Project 2025 Status
January 23, 2025
MEMORANDUM FOR THE SECRETARY OF THE INTERIOR
SUBJECT: Federal Recognition of the Lumbee Tribe of North
Carolina
The Lumbee Tribe of North Carolina, known as the People of the Dark Water, have a long and storied history. The tribe’s members were descendants of several tribal nations from the Algonquian, Iroquoian, and Siouan language families, including the Hatteras, the Tuscarora, and the Cheraw. The waters of the Lumbee River and lands that surround it have protected and provided for the Lumbee people for centuries despite war, disease, and many other perils.
In 1885, the State of North Carolina recognized the Lumbee people as an Indian tribe. 1885 N.C. Sess. Laws 92. In 1956, President Dwight D. Eisenhower signed the Lumbee Act (Public Law 84-570, 70 Stat. 254), which recognized the Lumbee as the Lumbee Indians of North Carolina but denied Lumbee Indians Federal benefits associated with such recognition. Today, according to the State of North Carolina, the Lumbee Tribe consists of more than 55,000 members, making it the largest tribe east of the Mississippi River and the ninth-largest tribe in the Nation.

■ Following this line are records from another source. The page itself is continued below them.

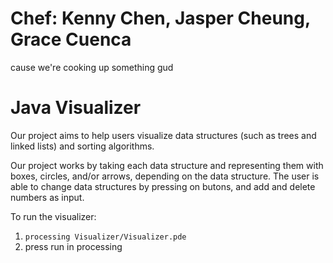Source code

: # Chef: Kenny Chen, Jasper Cheung, Grace Cuenca
cause we're cooking up something gud

# Java Visualizer

Our project aims to help users visualize data structures (such as trees and linked lists) and sorting algorithms.

Our project works by taking each data structure and representing them with boxes, circles, and/or arrows, depending on the data structure. The user is able to change data structures by pressing on butons, and add and delete numbers as input.

To run the visualizer:
1. `processing Visualizer/Visualizer.pde`
2. press run in processing
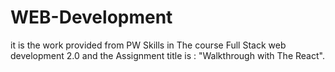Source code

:# WEB-Development
it is the work provided from PW Skills in The course Full Stack web development 2.0 and the Assignment title is : "Walkthrough with The React".
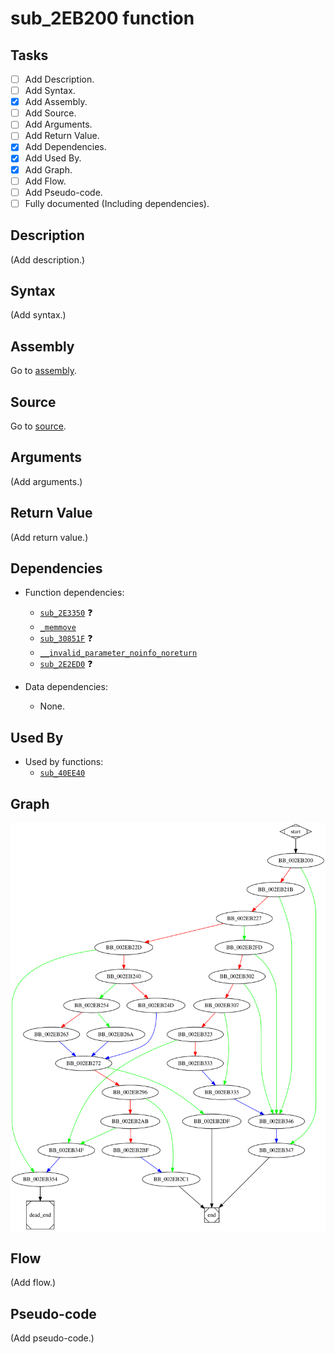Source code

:# sub_2EB200 function

## Tasks

- [ ] Add Description.
- [ ] Add Syntax.
- [X] Add Assembly.
- [ ] Add Source.
- [ ] Add Arguments.
- [ ] Add Return Value.
- [X] Add Dependencies.
- [X] Add Used By.
- [X] Add Graph.
- [ ] Add Flow.
- [ ] Add Pseudo-code.
- [ ] Fully documented (Including dependencies).

## Description

(Add description.)

## Syntax

(Add syntax.)

## Assembly

Go to [assembly](../asm/sub_2EB200.asm).

## Source

Go to [source](../cc/sub_2EB200.cc).

## Arguments

(Add arguments.)

## Return Value

(Add return value.)

## Dependencies

* Function dependencies:
  * [`sub_2E3350`](sub_2E3350.md) ❓
  * [`_memmove`](_memmove.md)
  * [`sub_30851F`](sub_30851F.md) ❓
  * [`__invalid_parameter_noinfo_noreturn`](__invalid_parameter_noinfo_noreturn.md)
  * [`sub_2E2ED0`](sub_2E2ED0.md) ❓

* Data dependencies:
  * None.

## Used By

* Used by functions:
  * [`sub_40EE40`](sub_40EE40.md)

## Graph

![sub_2EB200 Graph](../svg/sub_2EB200.svg "sub_2EB200 Graph")

## Flow

(Add flow.)

## Pseudo-code

(Add pseudo-code.)


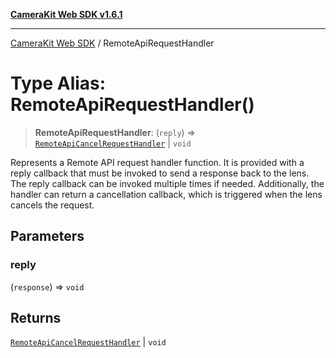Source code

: [**CameraKit Web SDK v1.6.1**](../README.md)

***

[CameraKit Web SDK](../globals.md) / RemoteApiRequestHandler

# Type Alias: RemoteApiRequestHandler()

> **RemoteApiRequestHandler**: (`reply`) => [`RemoteApiCancelRequestHandler`](RemoteApiCancelRequestHandler.md) \| `void`

Represents a Remote API request handler function.
It is provided with a reply callback that must be invoked to send a response back to the lens.
The reply callback can be invoked multiple times if needed.
Additionally, the handler can return a cancellation callback, which is triggered when the lens cancels the request.

## Parameters

### reply

(`response`) => `void`

## Returns

[`RemoteApiCancelRequestHandler`](RemoteApiCancelRequestHandler.md) \| `void`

In 2024, the United States House of Representatives passed, by a vote of 311-96, the Lumbee Fairness Act (H.R. 1101), which would grant the Lumbee Tribe full Federal recognition, but this legislation was not considered by the United States Senate before the end of the 118th Congress. Similar legislation has passed the House of Representatives several times.
Considering the Lumbee Tribe’s historical and modern significance, it is the policy of the United States to support the full Federal recognition, including the authority to receive full Federal benefits, of the Lumbee Tribe of North Carolina.